BEGIN
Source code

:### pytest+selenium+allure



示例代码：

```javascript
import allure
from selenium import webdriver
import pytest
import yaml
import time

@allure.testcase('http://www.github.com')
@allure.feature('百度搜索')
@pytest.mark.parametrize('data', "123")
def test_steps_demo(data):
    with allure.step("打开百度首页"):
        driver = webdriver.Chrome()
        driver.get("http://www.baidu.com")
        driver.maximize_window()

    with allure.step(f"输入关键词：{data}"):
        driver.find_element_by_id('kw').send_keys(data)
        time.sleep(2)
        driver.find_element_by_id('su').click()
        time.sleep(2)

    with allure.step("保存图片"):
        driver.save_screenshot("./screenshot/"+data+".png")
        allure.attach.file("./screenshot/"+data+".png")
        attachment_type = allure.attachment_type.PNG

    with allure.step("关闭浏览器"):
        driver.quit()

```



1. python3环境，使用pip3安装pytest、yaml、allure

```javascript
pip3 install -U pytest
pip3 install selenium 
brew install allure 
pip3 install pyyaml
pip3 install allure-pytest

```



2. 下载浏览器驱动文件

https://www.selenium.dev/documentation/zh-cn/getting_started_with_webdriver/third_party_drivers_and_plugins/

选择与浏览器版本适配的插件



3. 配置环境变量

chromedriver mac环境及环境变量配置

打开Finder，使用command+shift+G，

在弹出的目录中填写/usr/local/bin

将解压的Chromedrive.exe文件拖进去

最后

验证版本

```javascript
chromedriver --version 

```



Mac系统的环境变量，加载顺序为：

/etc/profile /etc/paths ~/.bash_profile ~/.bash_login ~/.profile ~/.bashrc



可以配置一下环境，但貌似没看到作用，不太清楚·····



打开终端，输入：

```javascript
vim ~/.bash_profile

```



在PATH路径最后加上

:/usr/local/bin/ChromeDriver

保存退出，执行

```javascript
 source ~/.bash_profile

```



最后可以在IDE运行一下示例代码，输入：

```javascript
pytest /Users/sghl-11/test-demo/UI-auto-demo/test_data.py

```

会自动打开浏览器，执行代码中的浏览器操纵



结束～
END
| PROBLEM REQUIREMENTS |
Please copy every line from the entries that includes the word "selenium".

| ANSWER SPACE |
:### pytest+selenium+allure
from selenium import webdriver
pip3 install selenium 
https://www.selenium.dev/documentation/zh-cn/getting_started_with_webdriver/third_party_drivers_and_plugins/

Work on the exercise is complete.